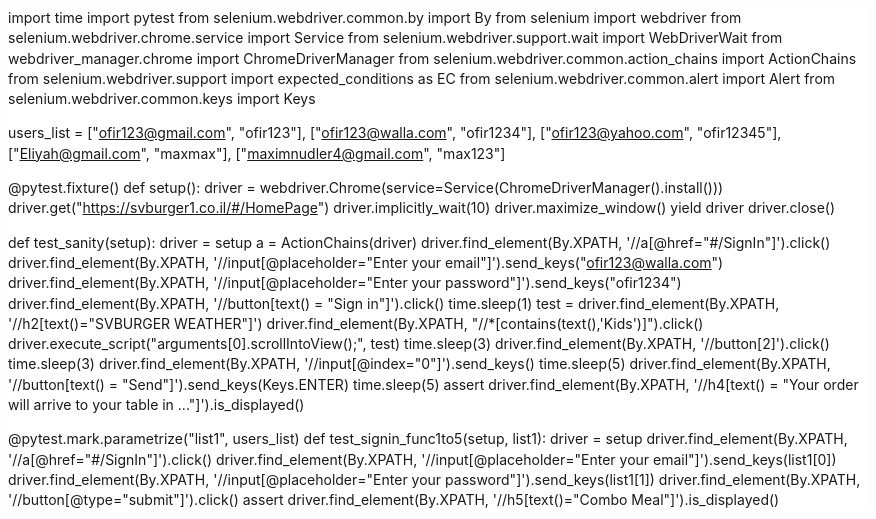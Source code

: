import time
import pytest
from selenium.webdriver.common.by import By
from selenium import webdriver
from selenium.webdriver.chrome.service import Service
from selenium.webdriver.support.wait import WebDriverWait
from webdriver_manager.chrome import ChromeDriverManager
from selenium.webdriver.common.action_chains import ActionChains
from selenium.webdriver.support import expected_conditions as EC
from selenium.webdriver.common.alert import Alert
from selenium.webdriver.common.keys import Keys

users_list = ["ofir123@gmail.com", "ofir123"], ["ofir123@walla.com", "ofir1234"], ["ofir123@yahoo.com", "ofir12345"], ["Eliyah@gmail.com", "maxmax"], ["maximnudler4@gmail.com", "max123"]

@pytest.fixture()
def setup():
    driver = webdriver.Chrome(service=Service(ChromeDriverManager().install()))
    driver.get("https://svburger1.co.il/#/HomePage")
    driver.implicitly_wait(10)
    driver.maximize_window()
    yield driver
    driver.close()


def test_sanity(setup):
    driver = setup
    a = ActionChains(driver)
    driver.find_element(By.XPATH, '//a[@href="#/SignIn"]').click()
    driver.find_element(By.XPATH, '//input[@placeholder="Enter your email"]').send_keys("ofir123@walla.com")
    driver.find_element(By.XPATH, '//input[@placeholder="Enter your password"]').send_keys("ofir1234")
    driver.find_element(By.XPATH, '//button[text() = "Sign in"]').click()
    time.sleep(1)
    test = driver.find_element(By.XPATH, '//h2[text()="SVBURGER WEATHER"]')
    driver.find_element(By.XPATH, "//*[contains(text(),'Kids')]").click()
    driver.execute_script("arguments[0].scrollIntoView();", test)
    time.sleep(3)
    driver.find_element(By.XPATH, '//button[2]').click()
    time.sleep(3)
    driver.find_element(By.XPATH, '//input[@index="0"]').send_keys()
    time.sleep(5)
    driver.find_element(By.XPATH, '//button[text() = "Send"]').send_keys(Keys.ENTER)
    time.sleep(5)
    assert driver.find_element(By.XPATH, '//h4[text() = "Your order will arrive to your table in ..."]').is_displayed()


@pytest.mark.parametrize("list1", users_list)
def test_signin_func1to5(setup, list1):
    driver = setup
    driver.find_element(By.XPATH, '//a[@href="#/SignIn"]').click()
    driver.find_element(By.XPATH, '//input[@placeholder="Enter your email"]').send_keys(list1[0])
    driver.find_element(By.XPATH, '//input[@placeholder="Enter your password"]').send_keys(list1[1])
    driver.find_element(By.XPATH, '//button[@type="submit"]').click()
    assert driver.find_element(By.XPATH, '//h5[text()="Combo Meal"]').is_displayed()
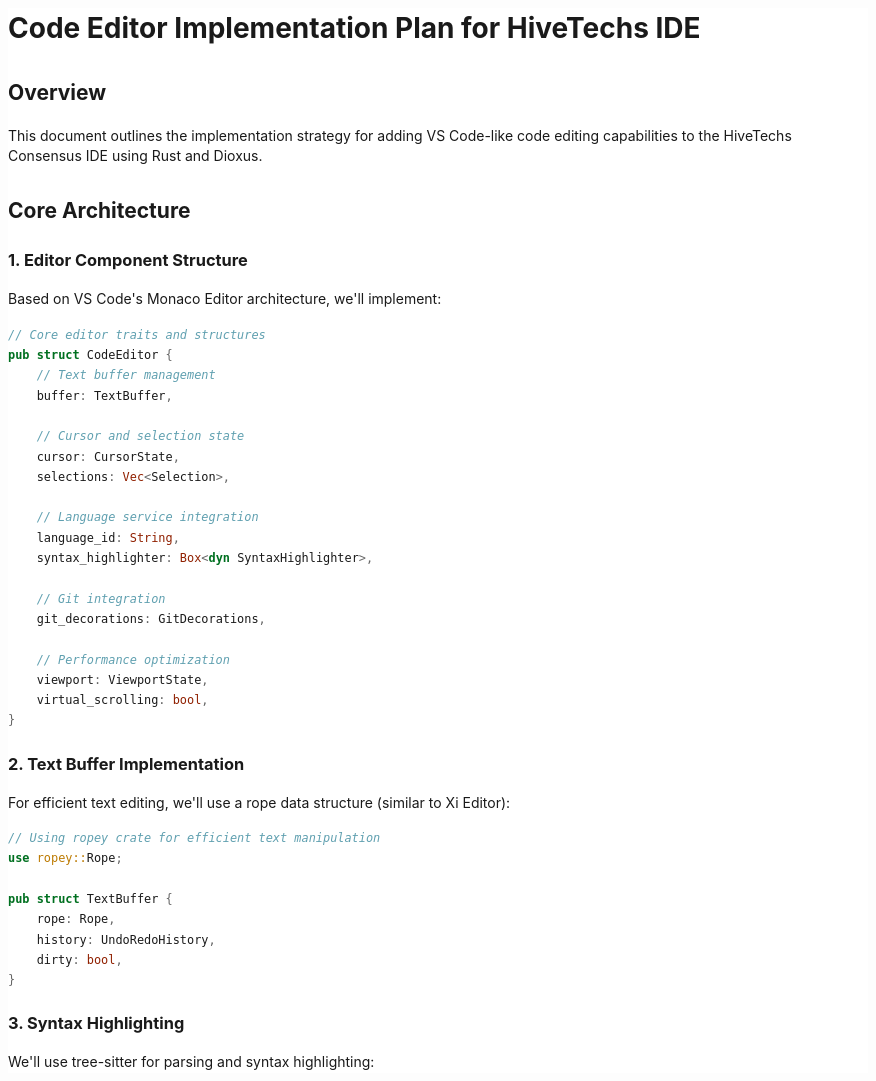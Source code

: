 # Code Editor Implementation Plan for HiveTechs IDE

## Overview
This document outlines the implementation strategy for adding VS Code-like code editing capabilities to the HiveTechs Consensus IDE using Rust and Dioxus.

## Core Architecture

### 1. Editor Component Structure
Based on VS Code's Monaco Editor architecture, we'll implement:

```rust
// Core editor traits and structures
pub struct CodeEditor {
    // Text buffer management
    buffer: TextBuffer,
    
    // Cursor and selection state
    cursor: CursorState,
    selections: Vec<Selection>,
    
    // Language service integration
    language_id: String,
    syntax_highlighter: Box<dyn SyntaxHighlighter>,
    
    // Git integration
    git_decorations: GitDecorations,
    
    // Performance optimization
    viewport: ViewportState,
    virtual_scrolling: bool,
}
```

### 2. Text Buffer Implementation
For efficient text editing, we'll use a rope data structure (similar to Xi Editor):

```rust
// Using ropey crate for efficient text manipulation
use ropey::Rope;

pub struct TextBuffer {
    rope: Rope,
    history: UndoRedoHistory,
    dirty: bool,
}
```

### 3. Syntax Highlighting
We'll use tree-sitter for parsing and syntax highlighting:
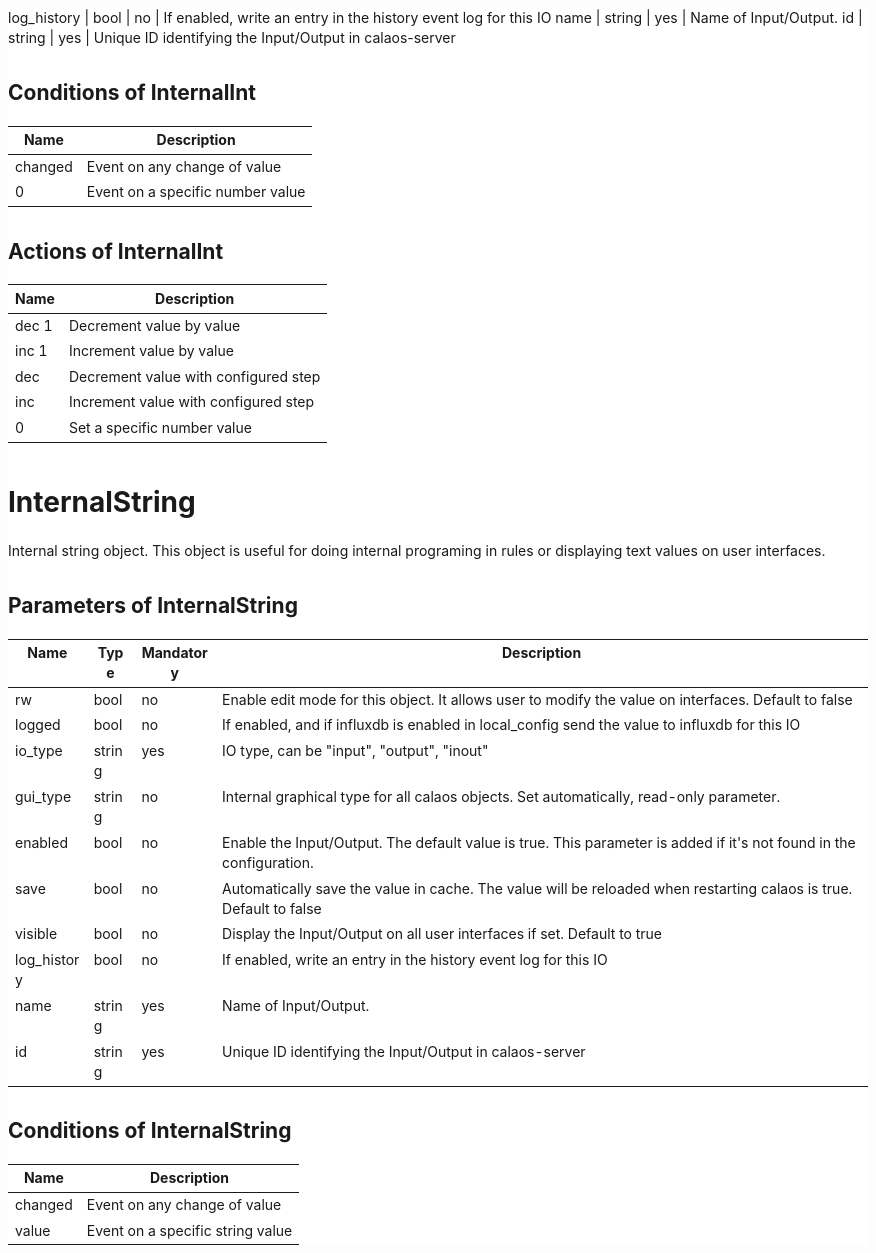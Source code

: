 log_history | bool | no | If enabled, write an entry in the history event log for this IO
name | string | yes | Name of Input/Output.
id | string | yes | Unique ID identifying the Input/Output in calaos-server

## Conditions of InternalInt
Name | Description
---- | -----------
changed | Event on any change of value 
 0 | Event on a specific number value 
 
## Actions of InternalInt
Name | Description
---- | -----------
dec 1 | Decrement value by value 
 inc 1 | Increment value by value 
 dec | Decrement value with configured step 
 inc | Increment value with configured step 
 0 | Set a specific number value 
 

# InternalString
Internal string object. This object is useful for doing internal programing in rules or displaying text values on user interfaces.

## Parameters of InternalString
Name | Type | Mandatory | Description
---- | ---- | --------- | -----------
rw | bool | no | Enable edit mode for this object. It allows user to modify the value on interfaces. Default to false
logged | bool | no | If enabled, and if influxdb is enabled in local_config send the value to influxdb for this IO
io_type | string | yes | IO type, can be "input", "output", "inout"
gui_type | string | no | Internal graphical type for all calaos objects. Set automatically, read-only parameter.
enabled | bool | no | Enable the Input/Output. The default value is true. This parameter is added if it's not found in the configuration.
save | bool | no | Automatically save the value in cache. The value will be reloaded when restarting calaos is true. Default to false
visible | bool | no | Display the Input/Output on all user interfaces if set. Default to true
log_history | bool | no | If enabled, write an entry in the history event log for this IO
name | string | yes | Name of Input/Output.
id | string | yes | Unique ID identifying the Input/Output in calaos-server

## Conditions of InternalString
Name | Description
---- | -----------
changed | Event on any change of value 
 value | Event on a specific string value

--------------------------------

# [Problem description]
Scanning the data above, count the lines in which the string "TextBuffer" occurs and state only the count.

# [Task result]
2